I'm suppose to list the top 10 solutions to this distance table and display the best solution.
My idea to solving this problem is assuming A is the starting node. I'll compare all the other 9 neighbours of A and take the shortest edge, then i put the 2 nodes into the path list and compare the neighbours of the 2nd node, and so on..until i get a list of shortest paths through all 10 nodes and back to A. Is there any problem with this implementation?
This is my assignment and i'm not asking for solutions here. I would appreciate if u guys could help me with d concepts..thx guys..
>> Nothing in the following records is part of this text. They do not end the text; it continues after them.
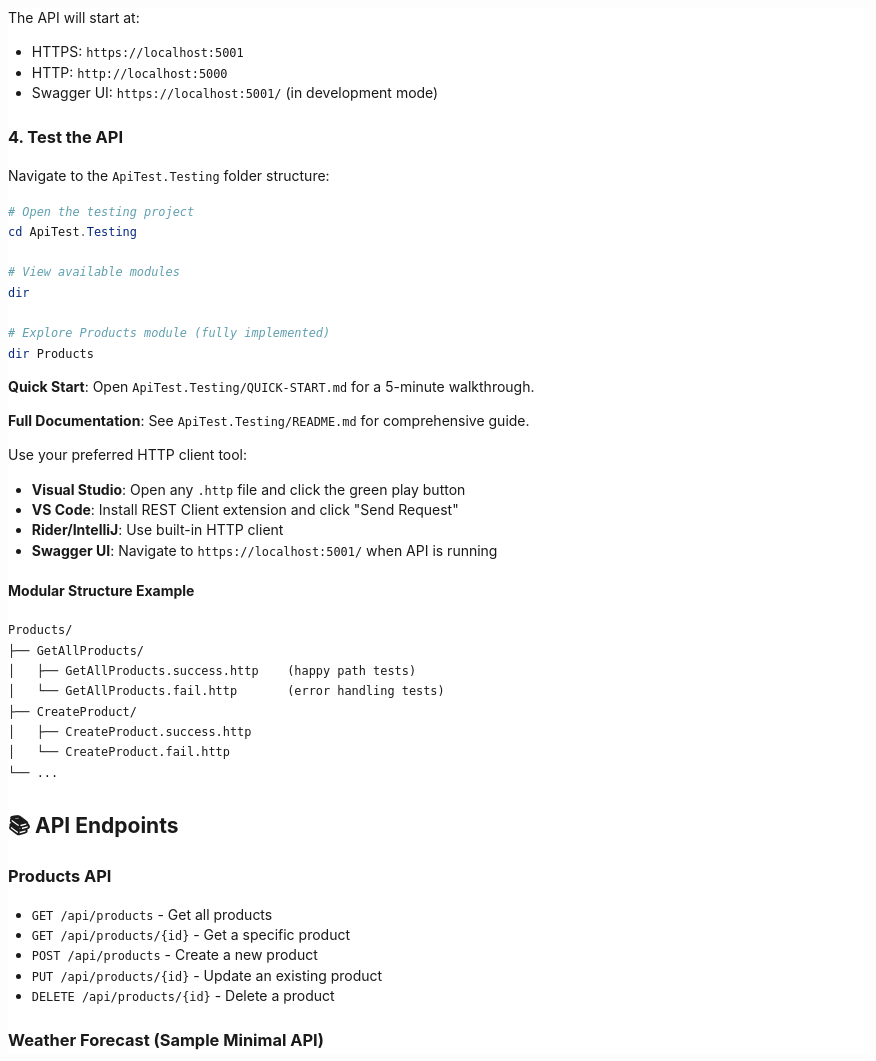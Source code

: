 The API will start at:
- HTTPS: `https://localhost:5001`
- HTTP: `http://localhost:5000`
- Swagger UI: `https://localhost:5001/` (in development mode)

### 4. Test the API

Navigate to the `ApiTest.Testing` folder structure:

```powershell
# Open the testing project
cd ApiTest.Testing

# View available modules
dir

# Explore Products module (fully implemented)
dir Products
```

**Quick Start**: Open `ApiTest.Testing/QUICK-START.md` for a 5-minute walkthrough.

**Full Documentation**: See `ApiTest.Testing/README.md` for comprehensive guide.

Use your preferred HTTP client tool:
- **Visual Studio**: Open any `.http` file and click the green play button
- **VS Code**: Install REST Client extension and click "Send Request"
- **Rider/IntelliJ**: Use built-in HTTP client
- **Swagger UI**: Navigate to `https://localhost:5001/` when API is running

#### Modular Structure Example
```
Products/
├── GetAllProducts/
│   ├── GetAllProducts.success.http    (happy path tests)
│   └── GetAllProducts.fail.http       (error handling tests)
├── CreateProduct/
│   ├── CreateProduct.success.http
│   └── CreateProduct.fail.http
└── ...
```

## 📚 API Endpoints

### Products API

- `GET /api/products` - Get all products
- `GET /api/products/{id}` - Get a specific product
- `POST /api/products` - Create a new product
- `PUT /api/products/{id}` - Update an existing product
- `DELETE /api/products/{id}` - Delete a product

### Weather Forecast (Sample Minimal API)

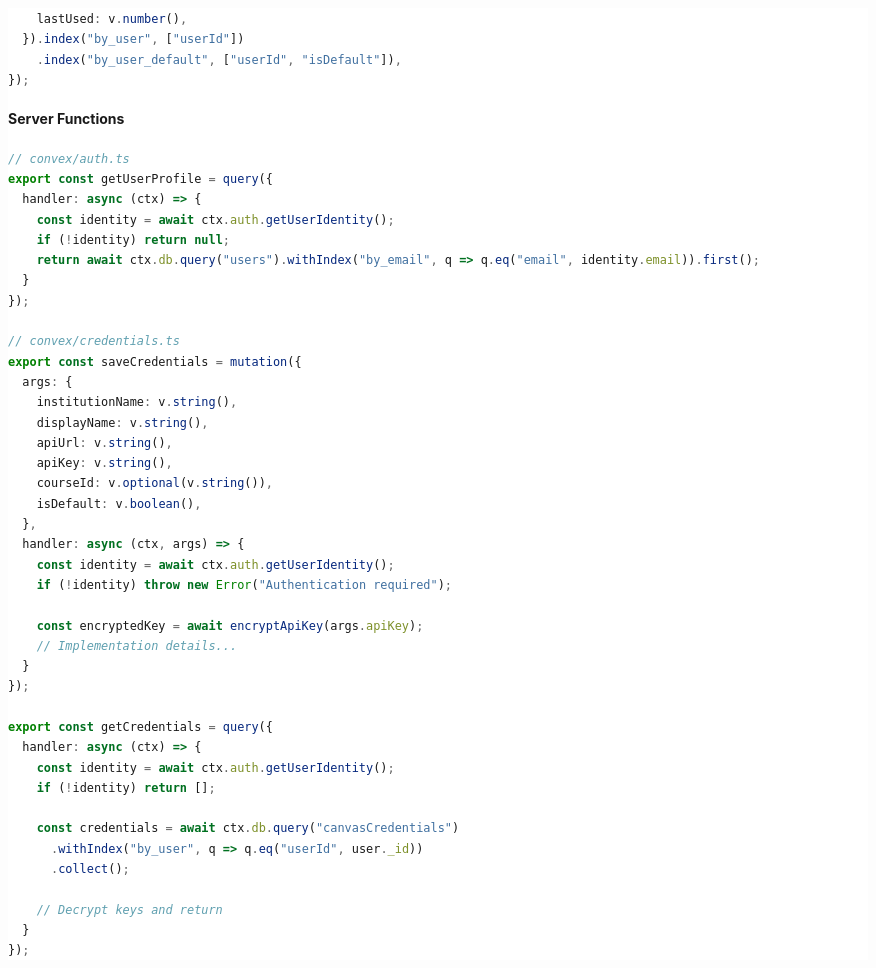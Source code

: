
 ```typescript
    lastUsed: v.number(),
  }).index("by_user", ["userId"])
    .index("by_user_default", ["userId", "isDefault"]),
});
```

#### Server Functions
```typescript
// convex/auth.ts
export const getUserProfile = query({
  handler: async (ctx) => {
    const identity = await ctx.auth.getUserIdentity();
    if (!identity) return null;
    return await ctx.db.query("users").withIndex("by_email", q => q.eq("email", identity.email)).first();
  }
});

// convex/credentials.ts
export const saveCredentials = mutation({
  args: {
    institutionName: v.string(),
    displayName: v.string(),
    apiUrl: v.string(),
    apiKey: v.string(),
    courseId: v.optional(v.string()),
    isDefault: v.boolean(),
  },
  handler: async (ctx, args) => {
    const identity = await ctx.auth.getUserIdentity();
    if (!identity) throw new Error("Authentication required");
    
    const encryptedKey = await encryptApiKey(args.apiKey);
    // Implementation details...
  }
});

export const getCredentials = query({
  handler: async (ctx) => {
    const identity = await ctx.auth.getUserIdentity();
    if (!identity) return [];
    
    const credentials = await ctx.db.query("canvasCredentials")
      .withIndex("by_user", q => q.eq("userId", user._id))
      .collect();
    
    // Decrypt keys and return
  }
});
```
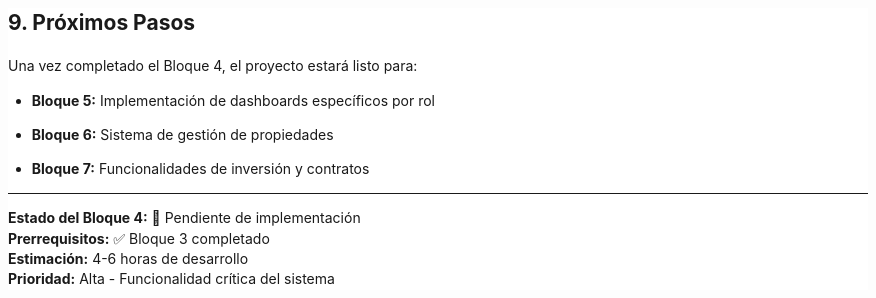 ## 9. Próximos Pasos

Una vez completado el Bloque 4, el proyecto estará listo para:

* **Bloque 5:** Implementación de dashboards específicos por rol

* **Bloque 6:** Sistema de gestión de propiedades

* **Bloque 7:** Funcionalidades de inversión y contratos

***

**Estado del Bloque 4:** 🔄 Pendiente de implementación\
**Prerrequisitos:** ✅ Bloque 3 completado\
**Estimación:** 4-6 horas de desarrollo\
**Prioridad:** Alta - Funcionalidad crítica del sistema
If I understand your algorithm you are using what is termed a "greedy" approach. This is fine, but it does not garantee the best solution. For instance, the best path may start out with a very long edge, but as a whole the path is the shortest. In order to be garanteed to find the best possible solution, you will need to search all possible paths (however there are possible optimizations). Because cycles are not allowed in an optimal path, the easiest solution to this problem would probably be a depthfirst search. i.e. assume A is the starting point then find the best path with AB as the first edge then BC the second edge, and so on. Then go back to AC and CB and so forth until you have traversed all possible permutations. There are several implementations of this algorithm, but ultimately to be garanteed the best solution, you will need to traverse the entire tree.
A nice optimization to perform is to stop transversing a path once it gets longer than your shortest path.
Hope this helps.
~evlich

Thx 4 ur reply evlich..
yeah, i've checked the results after i built my algo..it doesn't produce the best solution...after consulting with my lecturer, i guess i'm stuck with d exhaustive approach...
about dfs, coz this is an assignment so im stuck with bfs...

If you are stuck with BFS, then remember you will need to keep track of the nodes that you have visited for each node in the queue.
~evlich

If i have 10 cities. That means that i have 9*8*7*6*5*4*3*2*1 = 362880 solutions rite?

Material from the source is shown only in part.